To replicate this project, you would typically follow these steps:

  1. Prerequisites:
    • An AWS Account with appropriate permissions.
    • Download the Spotify dataset from Kaggle and split it into albums.csv, artists.csv, and tracks.csv.
  2. S3 Setup:
    • Create S3 buckets for different zones: your-raw-bucket, your-staging-bucket, your-datawarehouse-bucket, your-athena-query-results-bucket.
    • Upload the raw CSV files to the your-raw-bucket.
  3. AWS Glue Setup:
    • Create an AWS Glue ETL job, providing the Spotify Project.py script.
    • Configure the job with appropriate IAM roles, data source paths (pointing to raw S3 data), and data target paths (pointing to the S3 data warehouse zone).

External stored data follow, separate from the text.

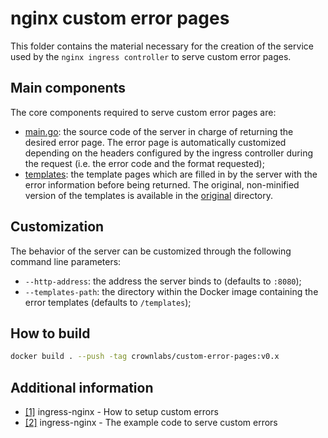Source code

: # nginx custom error pages

This folder contains the material necessary for the creation of the service used by the `nginx ingress controller` to serve custom error pages.

## Main components

The core components required to serve custom error pages are:

* [main.go](server/main.go): the source code of the server in charge of returning the desired error page. The error page is automatically customized depending on the headers configured by the ingress controller during the request (i.e. the error code and the format requested);
* [templates](static/templates): the template pages which are filled in by the server with the error information before being returned. The original, non-minified version of the templates is available in the [original](static/original) directory.

## Customization

The behavior of the server can be customized through the following command line parameters:

* `--http-address`: the address the server binds to (defaults to `:8080`);
* `--templates-path`: the directory within the Docker image containing the error templates (defaults to `/templates`);

## How to build

```bash
docker build . --push -tag crownlabs/custom-error-pages:v0.x
```

## Additional information

* [[1]](https://github.com/kubernetes/ingress-nginx/tree/master/docs/examples/customization/custom-errors) ingress-nginx - How to setup custom errors
* [[2]](https://github.com/kubernetes/ingress-nginx/tree/master/images/custom-error-pages) ingress-nginx - The example code to serve custom errors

    • Create an AWS Glue Crawler to scan the S3 data warehouse zone and populate the Glue Data Catalog.
  4. Amazon Athena Setup:
    • Ensure a database is created in Athena (the Crawler usually handles this).
    • Verify that tables corresponding to your processed data are available and queryable.
  5. Amazon QuickSight Setup:
    • Connect QuickSight to Athena as a data source.
    • Create a new dataset in QuickSight based on your Athena table(s).
    • Build your dashboard using the created dataset.
  6. IAM Roles & Permissions: Ensure all services (Glue, Athena, QuickSight) have the necessary IAM permissions to access S3 and other required resources.

(This is a high-level guide. Specific configurations might vary.)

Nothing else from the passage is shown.